The two lawmakers feel that the Capitol, although a state landmark, isn’t likely to be a terrorist target. Bad things do happen in capitols – in September an Illinois man shot and killed an unarmed security guard at the Capitol there – but Kirby said the state has good security already for those sorts of situations. Armed state troopers are on the Capitol grounds at all times, as they have been for years.
“This (new equipment) is all done in the name of keeping us safe from terrorists,” said Kirby. “I think there are some people in the state Legislature who are a little over-impressed with their importance if they think terrorists are going to come in and kill us all.”
Terrorism experts echoed that thought during a National Governors Association meeting in Boise two years ago. During a panel discussion on security, they said that a McDonald’s – as a symbol of American culture and wealth – is more likely to be targeted than a state capitol.
Still, Washington is hardly alone in tightening security at its “people’s house.” Before the Sept. 11, 2001, terrorist attacks, only two state capitols – Alabama and Georgia – routinely used metal detectors, according to the Stateline.org news service.
Within a few months, at least 15 states had installed metal detectors at their statehouse doors. In Boise, officials closed off streets and barricaded the Capitol with concrete barriers to stop potential vehicle bombers. Those streets were later reopened and the barriers replaced with concrete flowerpots.
In Kansas, the state limited access to the Capitol grounds, restricted traffic and reduced parking after the attacks – only to loosen those restrictions several months later. It was just too restrictive, the governor there said at the time.

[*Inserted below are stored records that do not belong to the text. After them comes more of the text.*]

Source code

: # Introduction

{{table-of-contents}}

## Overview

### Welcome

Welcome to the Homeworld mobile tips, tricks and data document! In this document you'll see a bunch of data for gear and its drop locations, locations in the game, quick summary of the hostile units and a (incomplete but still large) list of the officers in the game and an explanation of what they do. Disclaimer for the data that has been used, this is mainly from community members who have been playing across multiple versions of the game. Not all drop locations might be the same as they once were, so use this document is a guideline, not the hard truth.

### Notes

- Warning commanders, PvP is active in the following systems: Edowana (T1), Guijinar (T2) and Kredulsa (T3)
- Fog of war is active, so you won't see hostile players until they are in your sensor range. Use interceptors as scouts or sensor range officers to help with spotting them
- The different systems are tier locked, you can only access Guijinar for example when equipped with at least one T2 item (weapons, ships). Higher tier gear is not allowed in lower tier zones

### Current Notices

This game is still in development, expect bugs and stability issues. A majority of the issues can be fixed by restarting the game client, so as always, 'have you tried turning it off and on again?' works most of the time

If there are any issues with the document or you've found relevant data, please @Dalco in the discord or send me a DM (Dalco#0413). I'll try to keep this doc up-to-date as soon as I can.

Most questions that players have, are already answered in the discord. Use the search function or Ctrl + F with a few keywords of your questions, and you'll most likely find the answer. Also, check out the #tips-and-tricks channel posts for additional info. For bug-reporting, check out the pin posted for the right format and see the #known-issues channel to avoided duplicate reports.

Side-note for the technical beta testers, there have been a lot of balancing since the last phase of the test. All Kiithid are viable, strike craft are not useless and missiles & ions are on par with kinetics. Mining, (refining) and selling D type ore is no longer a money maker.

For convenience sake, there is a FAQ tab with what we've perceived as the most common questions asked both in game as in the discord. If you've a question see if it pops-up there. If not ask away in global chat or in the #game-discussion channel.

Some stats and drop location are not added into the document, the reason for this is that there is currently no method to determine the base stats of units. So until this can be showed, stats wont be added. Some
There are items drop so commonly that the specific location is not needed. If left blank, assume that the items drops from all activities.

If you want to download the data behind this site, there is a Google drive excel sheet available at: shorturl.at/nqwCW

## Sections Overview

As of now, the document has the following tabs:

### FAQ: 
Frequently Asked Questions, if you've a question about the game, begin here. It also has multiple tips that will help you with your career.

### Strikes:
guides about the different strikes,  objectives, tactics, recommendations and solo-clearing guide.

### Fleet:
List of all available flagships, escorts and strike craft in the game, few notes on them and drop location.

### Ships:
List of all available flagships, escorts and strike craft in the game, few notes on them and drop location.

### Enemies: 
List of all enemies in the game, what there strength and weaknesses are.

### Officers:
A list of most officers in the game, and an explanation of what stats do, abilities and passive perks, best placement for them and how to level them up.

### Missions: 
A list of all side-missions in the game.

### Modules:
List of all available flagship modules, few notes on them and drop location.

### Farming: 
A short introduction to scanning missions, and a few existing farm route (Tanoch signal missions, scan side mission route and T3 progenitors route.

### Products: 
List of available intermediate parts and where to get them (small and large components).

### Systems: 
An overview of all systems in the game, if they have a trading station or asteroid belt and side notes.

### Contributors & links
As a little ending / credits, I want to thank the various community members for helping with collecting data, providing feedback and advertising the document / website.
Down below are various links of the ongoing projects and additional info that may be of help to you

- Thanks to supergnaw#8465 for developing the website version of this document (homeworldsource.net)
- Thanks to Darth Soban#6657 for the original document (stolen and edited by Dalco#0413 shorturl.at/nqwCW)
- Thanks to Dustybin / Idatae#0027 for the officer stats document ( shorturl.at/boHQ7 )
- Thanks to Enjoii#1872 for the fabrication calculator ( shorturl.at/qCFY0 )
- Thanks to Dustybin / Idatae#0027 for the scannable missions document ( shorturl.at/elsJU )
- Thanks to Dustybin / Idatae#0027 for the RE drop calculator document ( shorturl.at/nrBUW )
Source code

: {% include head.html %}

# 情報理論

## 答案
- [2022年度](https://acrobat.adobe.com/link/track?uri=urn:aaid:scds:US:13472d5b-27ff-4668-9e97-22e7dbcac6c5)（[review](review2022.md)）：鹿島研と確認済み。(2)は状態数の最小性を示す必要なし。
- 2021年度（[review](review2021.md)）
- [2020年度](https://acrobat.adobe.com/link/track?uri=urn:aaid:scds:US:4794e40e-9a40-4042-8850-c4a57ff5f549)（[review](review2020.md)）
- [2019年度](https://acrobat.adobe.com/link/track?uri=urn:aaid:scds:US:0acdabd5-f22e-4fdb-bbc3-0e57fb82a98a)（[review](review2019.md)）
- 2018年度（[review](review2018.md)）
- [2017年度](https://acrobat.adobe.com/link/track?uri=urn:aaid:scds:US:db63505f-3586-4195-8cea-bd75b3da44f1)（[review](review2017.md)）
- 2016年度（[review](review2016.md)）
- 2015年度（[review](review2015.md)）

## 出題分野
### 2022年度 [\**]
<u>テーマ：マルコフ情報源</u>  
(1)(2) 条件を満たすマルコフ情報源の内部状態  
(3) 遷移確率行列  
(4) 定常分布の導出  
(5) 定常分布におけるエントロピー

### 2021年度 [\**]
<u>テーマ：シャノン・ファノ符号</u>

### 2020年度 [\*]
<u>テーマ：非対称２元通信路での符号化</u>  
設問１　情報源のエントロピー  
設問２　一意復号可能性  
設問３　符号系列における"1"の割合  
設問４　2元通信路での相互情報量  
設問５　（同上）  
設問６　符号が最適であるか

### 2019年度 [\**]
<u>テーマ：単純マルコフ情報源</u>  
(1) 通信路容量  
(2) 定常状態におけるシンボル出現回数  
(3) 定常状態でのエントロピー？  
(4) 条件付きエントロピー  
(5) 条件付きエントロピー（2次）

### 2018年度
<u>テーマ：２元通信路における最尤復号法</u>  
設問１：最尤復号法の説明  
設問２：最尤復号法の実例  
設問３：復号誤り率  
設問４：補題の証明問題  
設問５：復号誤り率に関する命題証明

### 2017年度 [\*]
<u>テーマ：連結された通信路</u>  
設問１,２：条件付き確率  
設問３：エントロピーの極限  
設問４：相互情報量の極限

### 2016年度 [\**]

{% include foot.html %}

In Washington, Kirby worries that the main effect of the security machines will be a massive logjam of people trying to get in and out. On a typical day, the building is teeming with hundreds of visiting schoolchildren and tourists, and hundreds more staffers, lawmakers, reporters and lobbyists.
“There are a number of us in the Legislature who believe that this idea is really stupid,” Kirby said. “The only thing I think we’re going to be able to do is let the process collapse. It’s going to have to be an impossible situation before certain people will decide that this just doesn’t work.”
Passing security
The person trying to make sure it will work is Eikum. He said that the screeners will work quickly and that “express lanes” have been set up for people who often rush in and out of the building: staff, lobbyists, reporters and lawmakers. Last week, he said, the staff got 150 schoolchildren through security in six minutes.

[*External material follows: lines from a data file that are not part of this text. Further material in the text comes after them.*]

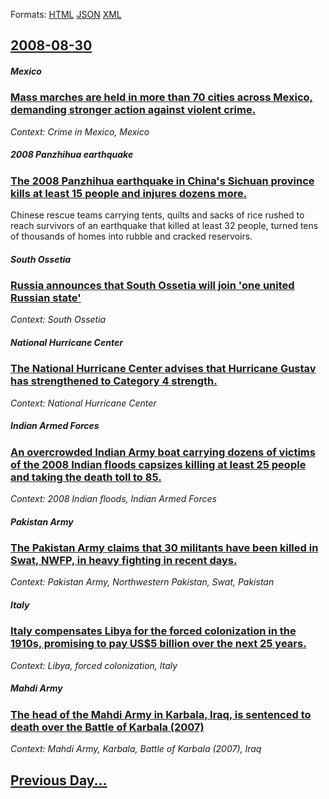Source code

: 
Formats: [HTML](2008/08/30/index.html)  [JSON](2008/08/30/index.json)  [XML](2008/08/30/index.xml)  

## [2008-08-30](/news/2008/08/30/index.md)

##### Mexico
### [ Mass marches are held in more than 70 cities across Mexico, demanding stronger action against violent crime. ](/news/2008/08/30/mass-marches-are-held-in-more-than-70-cities-across-mexico-demanding-stronger-action-against-violent-crime.md)
_Context: Crime in Mexico, Mexico_

##### 2008 Panzhihua earthquake
### [ The 2008 Panzhihua earthquake in China's Sichuan province kills at least 15 people and injures dozens more. ](/news/2008/08/30/the-2008-panzhihua-earthquake-in-china-s-sichuan-province-kills-at-least-15-people-and-injures-dozens-more.md)
Chinese rescue teams carrying tents, quilts and sacks of rice rushed to reach survivors of an earthquake that killed at least 32 people, turned tens of thousands of homes into rubble and cracked reservoirs. 

##### South Ossetia
### [ Russia announces that South Ossetia will join 'one united Russian state' ](/news/2008/08/30/russia-announces-that-south-ossetia-will-join-one-united-russian-state.md)
_Context: South Ossetia_

##### National Hurricane Center
### [ The National Hurricane Center advises that Hurricane Gustav has strengthened to Category 4 strength. ](/news/2008/08/30/the-national-hurricane-center-advises-that-hurricane-gustav-has-strengthened-to-category-4-strength.md)
_Context: National Hurricane Center_

##### Indian Armed Forces
### [ An overcrowded Indian Army boat carrying dozens of victims of the 2008 Indian floods capsizes killing at least 25 people and taking the death toll to 85. ](/news/2008/08/30/an-overcrowded-indian-army-boat-carrying-dozens-of-victims-of-the-2008-indian-floods-capsizes-killing-at-least-25-people-and-taking-the-dea.md)
_Context: 2008 Indian floods, Indian Armed Forces_

##### Pakistan Army
### [ The Pakistan Army claims that 30 militants have been killed in Swat, NWFP, in heavy fighting in recent days. ](/news/2008/08/30/the-pakistan-army-claims-that-30-militants-have-been-killed-in-swat-nwfp-in-heavy-fighting-in-recent-days.md)
_Context: Pakistan Army, Northwestern Pakistan, Swat, Pakistan_

##### Italy
### [ Italy compensates Libya for the forced colonization in the 1910s, promising to pay US$5 billion over the next 25 years. ](/news/2008/08/30/italy-compensates-libya-for-the-forced-colonization-in-the-1910s-promising-to-pay-us-5-billion-over-the-next-25-years.md)
_Context: Libya, forced colonization, Italy_

##### Mahdi Army
### [ The head of the Mahdi Army in Karbala, Iraq, is sentenced to death over the Battle of Karbala (2007) ](/news/2008/08/30/the-head-of-the-mahdi-army-in-karbala-iraq-is-sentenced-to-death-over-the-battle-of-karbala-2007.md)
_Context: Mahdi Army, Karbala, Battle of Karbala (2007), Iraq_

## [Previous Day...](/news/2008/08/29/index.md)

“The world has changed. Our environment has changed,” he said. “But we’re trying to make things as friendly as we can.”
To test that, Merton Cooper and his pistol showed up unannounced on a recent rainy weekday in Olympia. It was a few days after “Bill of Rights Day,” celebrated on a bumper sticker on the window of his Toyota. His wife, Myrtle, tagged along.
The elderly couple made their way up to the metal detector, said hi to the guards, and then Merton laid his gun case on a table.

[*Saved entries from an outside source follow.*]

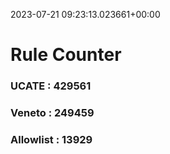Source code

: 2023-07-21 09:23:13.023661+00:00
# Rule Counter 
 ### UCATE : 429561

 ### Veneto : 249459

 ### Allowlist : 13929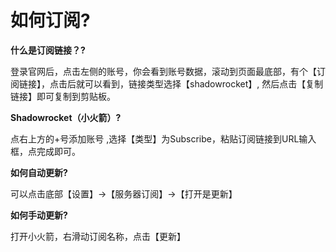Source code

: # 如何订阅?

**什么是订阅链接？?**

登录官网后，点击左侧的账号，你会看到账号数据，滚动到页面最底部，有个【订阅链接】，点击后就可以看到，链接类型选择【shadowrocket】, 然后点击【复制链接】即可复制到剪贴板。


**Shadowrocket（小火箭）?**

点右上方的+号添加账号 ,选择【类型】为Subscribe，粘贴订阅链接到URL输入框，点完成即可。

**如何自动更新?**

可以点击底部【设置】->【服务器订阅】->【打开是更新】

**如何手动更新?**

打开小火箭，右滑动订阅名称，点击【更新】
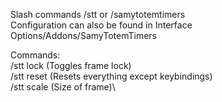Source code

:Slash commands /stt or /samytotemtimers\
Configuration can also be found in Interface Options/Addons/SamyTotemTimers

Commands:\
/stt lock (Toggles frame lock)\
/stt reset (Resets everything except keybindings)\
/stt scale (Size of frame)\
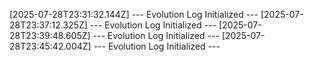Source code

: [2025-07-28T23:31:32.144Z] --- Evolution Log Initialized ---
[2025-07-28T23:37:12.325Z] --- Evolution Log Initialized ---
[2025-07-28T23:39:48.605Z] --- Evolution Log Initialized ---
[2025-07-28T23:45:42.004Z] --- Evolution Log Initialized ---
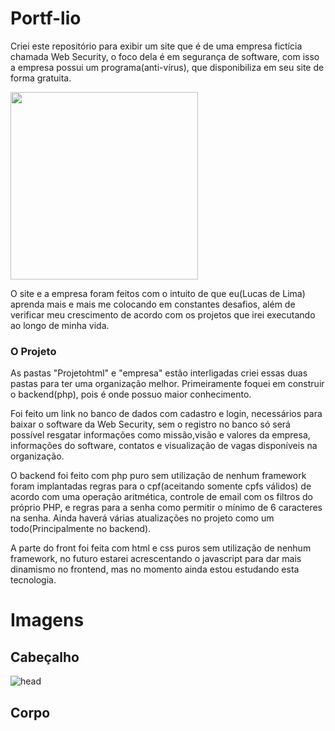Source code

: # Portf-lio

Criei este repositório para exibir um site que é de uma empresa fictícia chamada Web Security, o foco dela é em segurança de software, com isso a empresa possui um programa(anti-vírus), que disponibiliza em seu site de forma gratuita.

<img src="https://media.giphy.com/media/xT8qBqdVZGkZIuIn9S/giphy.gif" width="300" height="300"/>

O site e a empresa foram feitos com o intuito de que eu(Lucas de Lima) aprenda mais e mais me colocando em constantes desafios, além de verificar meu crescimento de acordo com os projetos que irei executando ao longo de minha vida.

### O Projeto

 As pastas "Projetohtml" e "empresa" estão interligadas criei essas duas pastas para ter uma organização melhor. Primeiramente foquei em construir o backend(php), pois é onde possuo maior conhecimento. 
 
Foi feito um link no banco de dados com cadastro e login, necessários para baixar o software da Web Security, sem o registro no banco só será possível resgatar informações como missão,visão e valores da empresa, informações do software, contatos e visualização de vagas disponíveis na organização.

O backend foi feito com php puro sem utilização de nenhum framework foram implantadas regras para o cpf(aceitando somente cpfs válidos) de acordo com uma operação aritmética, controle de email com os filtros do próprio PHP, e regras para a senha como permitir o mínimo de 6 caracteres na senha.
Ainda haverá várias atualizações no projeto como um todo(Principalmente no backend). 

A parte do front foi feita com html e css puros sem utilização de nenhum framework, no futuro estarei acrescentando o javascript para dar mais dinamismo no frontend, mas no momento ainda estou estudando esta tecnologia.

# Imagens

## Cabeçalho

![head](https://user-images.githubusercontent.com/60528933/78597439-ec305380-7823-11ea-8917-9a1c44b0e3e3.PNG)

## Corpo


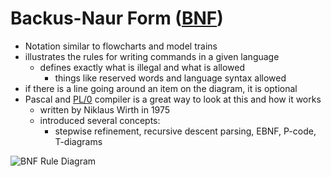 # Backus-Naur Form \([BNF](https://en.wikipedia.org/wiki/Backus%E2%80%93Naur_Form)\)
* Notation similar to flowcharts and model trains
* illustrates the rules for writing commands in a given language
    - defines exactly what is illegal and what is allowed
        + things like reserved words and language syntax allowed
* if there is a line going around an item on the diagram, it is optional
* Pascal and [PL/0](https://en.wikipedia.org/wiki/PL/0) compiler is a great way to look at this and how it works
    - written by Niklaus Wirth in 1975
    - introduced several concepts:
        + stepwise refinement, recursive descent parsing, EBNF, P-code, T-diagrams

![BNF Rule Diagram](http://www.co-pylit.org/courses/cosc2325/_images/LineSyntax.png)

# 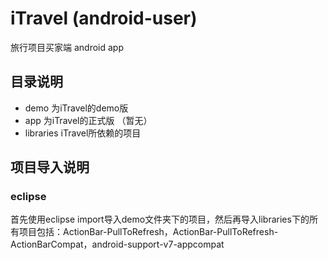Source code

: # iTravel (android-user)

旅行项目买家端 android app

## 目录说明
- demo    为iTravel的demo版
- app     为iTravel的正式版 （暂无）
- libraries     iTravel所依赖的项目

## 项目导入说明
### eclipse
首先使用eclipse import导入demo文件夹下的项目，然后再导入libraries下的所有项目包括：ActionBar-PullToRefresh，ActionBar-PullToRefresh-ActionBarCompat，android-support-v7-appcompat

“That’s an unloaded firearm,” he said.
The security guard was unfazed.
“Is it?” he said.
After a consultation with several guards – Cooper wanted to be assured that letting the gun be inspected wouldn’t be construed as illegally displaying or threatening anyone – the gun was X-rayed and Cooper was free to wander the marble halls.
The retired shipyard worker said he carries the weapon so that he can help put a stop to problems that unarmed people would be powerless to deal with. He said he understands why the state has chosen to ban guns in prisons, taverns, schools and other institutions. But the Capitol is the seat of state government.
“In jails you have criminals, in bars you have drunks,” he said. “In mental institutions you have a bunch of nuts and in the schools you have the uneducated. Which of those categories are politicians in?”